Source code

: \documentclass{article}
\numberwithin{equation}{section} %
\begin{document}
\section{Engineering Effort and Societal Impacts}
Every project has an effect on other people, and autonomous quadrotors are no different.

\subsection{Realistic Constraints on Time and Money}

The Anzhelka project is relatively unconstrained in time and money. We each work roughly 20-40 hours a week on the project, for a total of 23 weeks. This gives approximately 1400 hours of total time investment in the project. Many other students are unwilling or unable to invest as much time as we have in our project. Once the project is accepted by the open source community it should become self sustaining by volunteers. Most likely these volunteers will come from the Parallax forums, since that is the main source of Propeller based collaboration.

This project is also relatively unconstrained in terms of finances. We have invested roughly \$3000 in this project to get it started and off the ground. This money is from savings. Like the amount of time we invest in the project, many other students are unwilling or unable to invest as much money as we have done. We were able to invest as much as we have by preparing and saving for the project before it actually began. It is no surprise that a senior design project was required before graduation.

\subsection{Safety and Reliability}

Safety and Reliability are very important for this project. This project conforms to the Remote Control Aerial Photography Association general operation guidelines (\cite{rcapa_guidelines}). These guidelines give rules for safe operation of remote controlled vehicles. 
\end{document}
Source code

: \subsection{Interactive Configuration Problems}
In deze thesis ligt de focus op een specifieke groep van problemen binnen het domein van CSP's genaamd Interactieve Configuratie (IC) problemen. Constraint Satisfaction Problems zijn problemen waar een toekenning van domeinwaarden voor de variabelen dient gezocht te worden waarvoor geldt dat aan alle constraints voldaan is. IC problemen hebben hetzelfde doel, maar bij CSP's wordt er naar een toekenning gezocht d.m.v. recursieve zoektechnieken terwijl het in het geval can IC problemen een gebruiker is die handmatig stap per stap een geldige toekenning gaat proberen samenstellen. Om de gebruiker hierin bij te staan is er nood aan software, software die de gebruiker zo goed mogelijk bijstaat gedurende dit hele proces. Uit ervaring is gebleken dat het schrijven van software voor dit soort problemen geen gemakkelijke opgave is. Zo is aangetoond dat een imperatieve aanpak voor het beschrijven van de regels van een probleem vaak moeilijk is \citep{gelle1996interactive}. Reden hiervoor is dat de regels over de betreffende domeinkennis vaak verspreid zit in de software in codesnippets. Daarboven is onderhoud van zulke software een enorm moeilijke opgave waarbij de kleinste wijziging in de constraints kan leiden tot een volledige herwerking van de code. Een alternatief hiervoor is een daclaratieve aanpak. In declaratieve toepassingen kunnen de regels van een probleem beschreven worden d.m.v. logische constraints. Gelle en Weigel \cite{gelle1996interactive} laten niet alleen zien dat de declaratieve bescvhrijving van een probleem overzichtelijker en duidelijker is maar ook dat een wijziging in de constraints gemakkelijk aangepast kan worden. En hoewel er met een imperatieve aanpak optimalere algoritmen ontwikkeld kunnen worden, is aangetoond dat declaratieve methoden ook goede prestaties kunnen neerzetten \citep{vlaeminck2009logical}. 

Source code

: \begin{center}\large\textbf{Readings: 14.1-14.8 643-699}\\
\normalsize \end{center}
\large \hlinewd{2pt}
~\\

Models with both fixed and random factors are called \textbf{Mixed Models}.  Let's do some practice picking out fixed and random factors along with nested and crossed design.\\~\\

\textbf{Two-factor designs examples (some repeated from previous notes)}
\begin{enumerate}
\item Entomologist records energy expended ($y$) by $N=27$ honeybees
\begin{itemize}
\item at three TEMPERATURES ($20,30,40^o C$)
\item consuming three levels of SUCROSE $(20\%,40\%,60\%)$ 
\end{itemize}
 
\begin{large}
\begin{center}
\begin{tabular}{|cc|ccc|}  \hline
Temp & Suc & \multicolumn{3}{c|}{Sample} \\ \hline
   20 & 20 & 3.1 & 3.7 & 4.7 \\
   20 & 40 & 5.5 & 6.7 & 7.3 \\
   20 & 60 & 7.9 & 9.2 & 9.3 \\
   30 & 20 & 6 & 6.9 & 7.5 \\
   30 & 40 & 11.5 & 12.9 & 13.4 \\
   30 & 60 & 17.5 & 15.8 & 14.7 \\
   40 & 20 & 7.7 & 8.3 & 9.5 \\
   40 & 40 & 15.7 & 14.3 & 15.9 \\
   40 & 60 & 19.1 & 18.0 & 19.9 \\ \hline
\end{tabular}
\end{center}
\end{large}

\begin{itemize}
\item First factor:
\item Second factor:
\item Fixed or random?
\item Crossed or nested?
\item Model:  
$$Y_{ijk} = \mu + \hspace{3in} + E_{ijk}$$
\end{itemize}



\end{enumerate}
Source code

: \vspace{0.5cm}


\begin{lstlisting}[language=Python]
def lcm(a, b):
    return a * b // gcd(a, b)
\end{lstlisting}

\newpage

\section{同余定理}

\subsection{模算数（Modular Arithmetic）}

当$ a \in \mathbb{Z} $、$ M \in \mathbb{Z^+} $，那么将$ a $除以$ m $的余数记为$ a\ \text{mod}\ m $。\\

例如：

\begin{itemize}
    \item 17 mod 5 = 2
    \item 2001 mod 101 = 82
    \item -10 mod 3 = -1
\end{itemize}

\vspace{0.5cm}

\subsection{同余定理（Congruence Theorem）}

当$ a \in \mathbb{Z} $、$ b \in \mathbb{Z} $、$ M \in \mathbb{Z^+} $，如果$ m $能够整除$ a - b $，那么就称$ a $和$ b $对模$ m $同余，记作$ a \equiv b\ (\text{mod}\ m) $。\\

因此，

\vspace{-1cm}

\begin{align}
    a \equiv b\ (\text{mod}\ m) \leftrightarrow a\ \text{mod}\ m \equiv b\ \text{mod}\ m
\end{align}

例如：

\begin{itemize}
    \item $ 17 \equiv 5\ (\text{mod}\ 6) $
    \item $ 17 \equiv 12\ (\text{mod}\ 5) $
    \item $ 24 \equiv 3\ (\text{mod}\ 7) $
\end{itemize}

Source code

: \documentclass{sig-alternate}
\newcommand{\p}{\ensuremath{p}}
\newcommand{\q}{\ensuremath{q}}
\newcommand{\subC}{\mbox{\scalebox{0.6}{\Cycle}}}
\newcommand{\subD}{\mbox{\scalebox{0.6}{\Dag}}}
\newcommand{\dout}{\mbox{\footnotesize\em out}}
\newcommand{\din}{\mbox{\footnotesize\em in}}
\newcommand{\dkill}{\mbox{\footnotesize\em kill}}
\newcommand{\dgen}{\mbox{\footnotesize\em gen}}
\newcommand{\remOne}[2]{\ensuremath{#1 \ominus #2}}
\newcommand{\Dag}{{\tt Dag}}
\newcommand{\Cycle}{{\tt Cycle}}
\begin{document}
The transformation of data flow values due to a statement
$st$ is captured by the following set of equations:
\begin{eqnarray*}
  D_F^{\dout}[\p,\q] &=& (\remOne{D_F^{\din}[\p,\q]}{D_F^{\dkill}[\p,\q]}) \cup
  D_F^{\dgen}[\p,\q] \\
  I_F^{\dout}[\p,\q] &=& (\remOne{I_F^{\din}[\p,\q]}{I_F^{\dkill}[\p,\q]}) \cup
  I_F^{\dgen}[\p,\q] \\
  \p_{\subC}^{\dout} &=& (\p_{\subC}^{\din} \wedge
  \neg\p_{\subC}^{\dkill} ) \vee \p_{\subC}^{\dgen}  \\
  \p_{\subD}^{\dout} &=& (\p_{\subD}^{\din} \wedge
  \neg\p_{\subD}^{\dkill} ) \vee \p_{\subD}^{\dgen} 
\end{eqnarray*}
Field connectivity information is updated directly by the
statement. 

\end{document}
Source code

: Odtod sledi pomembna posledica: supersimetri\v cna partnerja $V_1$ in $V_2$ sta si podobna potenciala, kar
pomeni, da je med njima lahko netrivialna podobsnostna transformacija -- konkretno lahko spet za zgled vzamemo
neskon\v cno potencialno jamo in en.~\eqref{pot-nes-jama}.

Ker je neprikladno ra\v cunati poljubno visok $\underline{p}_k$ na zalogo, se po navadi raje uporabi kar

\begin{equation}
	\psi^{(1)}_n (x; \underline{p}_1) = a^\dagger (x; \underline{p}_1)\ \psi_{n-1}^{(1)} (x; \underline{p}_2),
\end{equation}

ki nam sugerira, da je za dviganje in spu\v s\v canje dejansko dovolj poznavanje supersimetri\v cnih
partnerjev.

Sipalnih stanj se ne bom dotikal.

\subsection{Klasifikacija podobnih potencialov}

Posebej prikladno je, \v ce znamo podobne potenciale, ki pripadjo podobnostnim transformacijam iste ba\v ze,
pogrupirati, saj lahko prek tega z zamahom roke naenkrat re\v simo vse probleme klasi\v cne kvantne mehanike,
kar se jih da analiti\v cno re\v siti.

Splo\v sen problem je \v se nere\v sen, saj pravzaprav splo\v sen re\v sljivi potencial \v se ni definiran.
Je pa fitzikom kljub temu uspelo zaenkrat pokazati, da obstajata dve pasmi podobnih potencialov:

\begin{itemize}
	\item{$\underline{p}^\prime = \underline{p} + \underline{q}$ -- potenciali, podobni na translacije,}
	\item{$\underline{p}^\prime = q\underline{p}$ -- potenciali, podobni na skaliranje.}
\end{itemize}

(REQUIRED ACTION) In the entries above, how many lines include the word "mathbb"? Only the number should be given.

(TASK OUTPUT) 2